Let’s start by dissecting the elements that would be required for your business to replicate Coca-Cola’s success. We can think of 7 key elements as follows:

  1. Huge market size
  2. Branded business with conditioned reflexes
  3. Product with operant conditioning
  4. Brand with classical conditioning
  5. Social-proof effect
  6. Efficient logistics and distribution
  7. IP protection

Let’s cover one by one.

(1) Select a category with huge potential market

This is a variable that Venture Capitalists consider to be the most important in any new endeavor. (1) As the founder of Sequoia Capital and pioneer Dom Valentine said: “Give me a giant market - always”. (2)

In order to achieve not a mere large success but a huge one, at the level of Coca-Cola´s, we need a product with universal appeal. Just a niche segment will not do. Only a product with universal appeal will harness powerful elemental forces to attract a large number of people.

The need to select a huge market will probably limit our selection to mass B2C categories such as food (Nestle), beverage (Coca-Cola), clothing (Levis), shoes (Adidas), mobile phones (Samsung), Internet services (Google) or intermediaries selling any of the above (Walmart, Amazon).
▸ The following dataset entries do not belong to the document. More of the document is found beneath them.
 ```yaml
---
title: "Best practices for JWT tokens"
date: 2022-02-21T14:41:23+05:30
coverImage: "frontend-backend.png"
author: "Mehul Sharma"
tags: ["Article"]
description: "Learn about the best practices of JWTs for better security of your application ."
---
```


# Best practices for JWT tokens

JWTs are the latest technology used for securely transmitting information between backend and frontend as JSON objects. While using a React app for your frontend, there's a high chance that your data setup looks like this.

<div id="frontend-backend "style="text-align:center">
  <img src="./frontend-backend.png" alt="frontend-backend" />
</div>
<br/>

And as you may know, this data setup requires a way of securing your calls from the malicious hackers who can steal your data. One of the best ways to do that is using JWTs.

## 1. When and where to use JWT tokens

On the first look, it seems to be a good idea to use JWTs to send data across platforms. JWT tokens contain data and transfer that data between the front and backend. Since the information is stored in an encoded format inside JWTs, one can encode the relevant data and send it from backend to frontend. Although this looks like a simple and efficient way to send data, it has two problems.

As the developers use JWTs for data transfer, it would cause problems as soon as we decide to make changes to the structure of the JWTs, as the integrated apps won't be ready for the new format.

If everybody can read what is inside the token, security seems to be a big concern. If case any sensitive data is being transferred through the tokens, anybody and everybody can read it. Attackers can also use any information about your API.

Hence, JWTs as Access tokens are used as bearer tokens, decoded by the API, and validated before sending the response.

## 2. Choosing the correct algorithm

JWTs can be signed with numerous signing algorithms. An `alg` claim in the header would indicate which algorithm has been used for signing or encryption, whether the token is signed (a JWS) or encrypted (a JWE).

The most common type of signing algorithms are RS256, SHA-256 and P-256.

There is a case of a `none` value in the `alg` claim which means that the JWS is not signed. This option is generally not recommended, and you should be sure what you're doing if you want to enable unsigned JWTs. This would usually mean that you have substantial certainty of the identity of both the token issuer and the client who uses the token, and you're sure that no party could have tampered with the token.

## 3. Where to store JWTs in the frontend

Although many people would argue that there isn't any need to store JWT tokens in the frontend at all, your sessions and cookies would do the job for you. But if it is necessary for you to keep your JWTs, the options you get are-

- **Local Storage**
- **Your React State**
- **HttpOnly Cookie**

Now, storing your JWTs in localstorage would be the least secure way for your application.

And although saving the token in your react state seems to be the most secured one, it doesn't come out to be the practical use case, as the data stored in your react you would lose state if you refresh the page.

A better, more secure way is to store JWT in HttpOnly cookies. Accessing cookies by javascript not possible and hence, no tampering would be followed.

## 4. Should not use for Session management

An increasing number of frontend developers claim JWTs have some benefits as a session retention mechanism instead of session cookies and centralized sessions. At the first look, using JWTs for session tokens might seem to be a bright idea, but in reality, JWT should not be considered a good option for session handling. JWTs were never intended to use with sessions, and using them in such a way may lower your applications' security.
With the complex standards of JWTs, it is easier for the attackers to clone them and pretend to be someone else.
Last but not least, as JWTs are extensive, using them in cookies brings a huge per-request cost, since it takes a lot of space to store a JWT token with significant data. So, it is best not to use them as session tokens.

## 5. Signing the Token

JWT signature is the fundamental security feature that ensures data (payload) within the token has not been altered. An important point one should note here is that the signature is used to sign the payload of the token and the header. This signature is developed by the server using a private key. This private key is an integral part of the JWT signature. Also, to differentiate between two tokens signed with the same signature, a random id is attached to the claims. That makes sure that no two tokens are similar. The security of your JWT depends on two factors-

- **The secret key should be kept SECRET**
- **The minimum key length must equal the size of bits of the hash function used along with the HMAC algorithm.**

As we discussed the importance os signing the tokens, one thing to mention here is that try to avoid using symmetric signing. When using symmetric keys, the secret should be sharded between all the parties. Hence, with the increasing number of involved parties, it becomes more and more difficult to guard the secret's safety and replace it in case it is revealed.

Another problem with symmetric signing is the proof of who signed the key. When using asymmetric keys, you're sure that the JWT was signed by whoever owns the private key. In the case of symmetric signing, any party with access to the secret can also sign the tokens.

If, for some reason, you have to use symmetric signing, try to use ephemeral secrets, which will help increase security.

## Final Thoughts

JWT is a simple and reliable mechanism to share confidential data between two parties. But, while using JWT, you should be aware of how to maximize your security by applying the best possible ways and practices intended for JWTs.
This requirement will also force us to target the world. Of course we cannot start global operations from day one but once we achieve product/market fit we need to have a clear/aggressive growth strategy.
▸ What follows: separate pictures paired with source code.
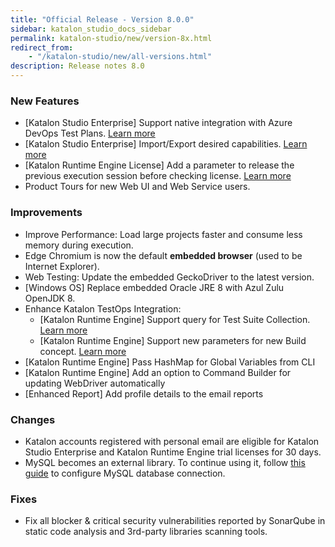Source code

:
 ```yaml
---
title: "Official Release - Version 8.0.0" 
sidebar: katalon_studio_docs_sidebar
permalink: katalon-studio/new/version-8x.html
redirect_from:
    - "/katalon-studio/new/all-versions.html"
description: Release notes 8.0
---
```


### New Features

* [Katalon Studio Enterprise] Support native integration with Azure DevOps Test Plans. [Learn more](/katalon-studio/docs/azure-devops-test-plans.html)
* [Katalon Studio Enterprise] Import/Export desired capabilities. [Learn more](/katalon-studio/docs/import-export-desired-capabilities.html )
* [Katalon Runtime Engine License] Add a parameter to release the previous execution session before checking license. [Learn more]()
* Product Tours for new Web UI and Web Service users.

### Improvements

* Improve Performance: Load large projects faster and consume less memory during execution.
* Edge Chromium is now the default **embedded browser** (used to be Internet Explorer).
* Web Testing: Update the embedded GeckoDriver to the latest version.
* [Windows OS] Replace embedded Oracle JRE 8 with Azul Zulu OpenJDK 8.
* Enhance Katalon TestOps Integration:
    * [Katalon Runtime Engine] Support query for Test Suite Collection. [Learn more]()
    * [Katalon Runtime Engine] Support new parameters for new Build concept. [Learn more]()
* [Katalon Runtime Engine] Pass HashMap for Global Variables from CLI
* [Katalon Runtime Engine] Add an option to Command Builder for updating WebDriver automatically
* [Enhanced Report] Add profile details to the email reports

### Changes

* Katalon accounts registered with personal email are eligible for Katalon Studio Enterprise and Katalon Runtime Engine trial licenses for 30 days.
* MySQL becomes an external library. To continue using it, follow [this guide](/katalon-studio/tutorials/how-to-implement-ddt-mysql.html) to configure MySQL database connection.

### Fixes

* Fix all blocker & critical security vulnerabilities reported by SonarQube in static code analysis and 3rd-party libraries scanning tools. 

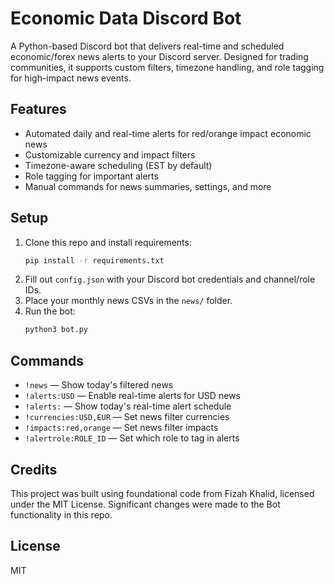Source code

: # Economic Data Discord Bot

A Python-based Discord bot that delivers real-time and scheduled economic/forex news alerts to your Discord server. Designed for trading communities, it supports custom filters, timezone handling, and role tagging for high-impact news events.

## Features
- Automated daily and real-time alerts for red/orange impact economic news
- Customizable currency and impact filters
- Timezone-aware scheduling (EST by default)
- Role tagging for important alerts
- Manual commands for news summaries, settings, and more

## Setup
1. Clone this repo and install requirements:
   ```bash
   pip install -r requirements.txt
   ```
2. Fill out `config.json` with your Discord bot credentials and channel/role IDs.
3. Place your monthly news CSVs in the `news/` folder.
4. Run the bot:
   ```bash
   python3 bot.py
   ```

## Commands
- `!news` — Show today's filtered news
- `!alerts:USD` — Enable real-time alerts for USD news
- `!alerts:` — Show today's real-time alert schedule
- `!currencies:USD,EUR` — Set news filter currencies
- `!impacts:red,orange` — Set news filter impacts
- `!alertrole:ROLE_ID` — Set which role to tag in alerts

## Credits
This project was built using foundational code from Fizah Khalid, licensed under the MIT License. Significant changes were made to the Bot functionality in this repo.

## License
MIT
As McDonalds started in Pasadena, California (13) and spent 15 years there before opening a store in a different state (its first franchising licensee was in Phoenix, Arizona in 1952) and 28 years until its first international expansion attempt (Central America in 1965)(3), as Starbucks started in Seattle, WA and did not open the first store outside North America until 25 years later (in Japan in 1996) (4), Coca-Cola also started small in Atlanta, Georgia but did not expanded globally until 41 years later (5). All of these companies seem to us giant mastodons today but all of them started as fragile local operations. Even when the lapse of time required to achieve global leadership is becoming shorter and shorter, no company becomes a global leader overnight. The key is to dominate a local market, then move to the regional/national level and finally to the global level.
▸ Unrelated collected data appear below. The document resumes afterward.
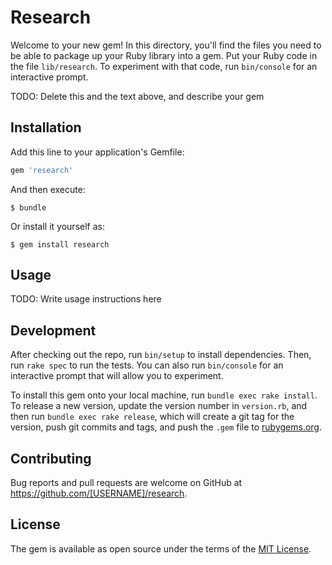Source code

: # Research

Welcome to your new gem! In this directory, you'll find the files you need to be able to package up your Ruby library into a gem. Put your Ruby code in the file `lib/research`. To experiment with that code, run `bin/console` for an interactive prompt.

TODO: Delete this and the text above, and describe your gem

## Installation

Add this line to your application's Gemfile:

```ruby
gem 'research'
```

And then execute:

    $ bundle

Or install it yourself as:

    $ gem install research

## Usage

TODO: Write usage instructions here

## Development

After checking out the repo, run `bin/setup` to install dependencies. Then, run `rake spec` to run the tests. You can also run `bin/console` for an interactive prompt that will allow you to experiment.

To install this gem onto your local machine, run `bundle exec rake install`. To release a new version, update the version number in `version.rb`, and then run `bundle exec rake release`, which will create a git tag for the version, push git commits and tags, and push the `.gem` file to [rubygems.org](https://rubygems.org).

## Contributing

Bug reports and pull requests are welcome on GitHub at https://github.com/[USERNAME]/research.


## License

The gem is available as open source under the terms of the [MIT License](http://opensource.org/licenses/MIT).

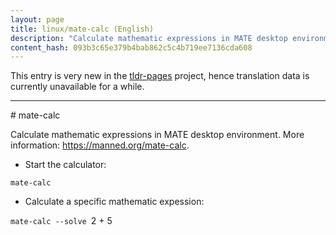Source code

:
 ```yaml
---
layout: page
title: linux/mate-calc (English)
description: "Calculate mathematic expressions in MATE desktop environment."
content_hash: 093b3c65e379b4bab862c5c4b719ee7136cda608
---
```


This entry is very new in the [tldr-pages](https://github.com/tldr-pages/tldr) project, hence translation data is currently unavailable for a while.

<hr># mate-calc

Calculate mathematic expressions in MATE desktop environment.
More information: <https://manned.org/mate-calc>.

- Start the calculator:

`mate-calc`

- Calculate a specific mathematic expession:

`mate-calc --solve `<span class="tldr-var badge badge-pill bg-dark-lm bg-white-dm text-white-lm text-dark-dm font-weight-bold">2 + 5</span>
To confirm that the potential global market is large enough, we can use the following formula:

 # of consumers x quantity consumed x % market share x unit price x % margin = size of our business 

In the case of Coca-Cola, the calculation is straightforward. The average person in the US consumes 3.18 liters of water per day, or 1,160 liters per year (48% of which is coming from beverages other than plain water and 18% from food)(6). If the new cola beverages captures 15% of that water consumption (which is closed to the real average consumption of soda per capita: 44 gallons per year)(7) and if we can get 40% of that soda market, then our estimated annual volume is 20.9 billion liters only in the US (considering 300 million people older than 5). Assuming a wholesale average price of $ 0.87 per liter and a profit margin of 22% (both numbers close to reality), then we can generate $ 18.2 billion in revenues and $ 4 billion in profits every year, only in the US, thus the global numbers will be adequately large.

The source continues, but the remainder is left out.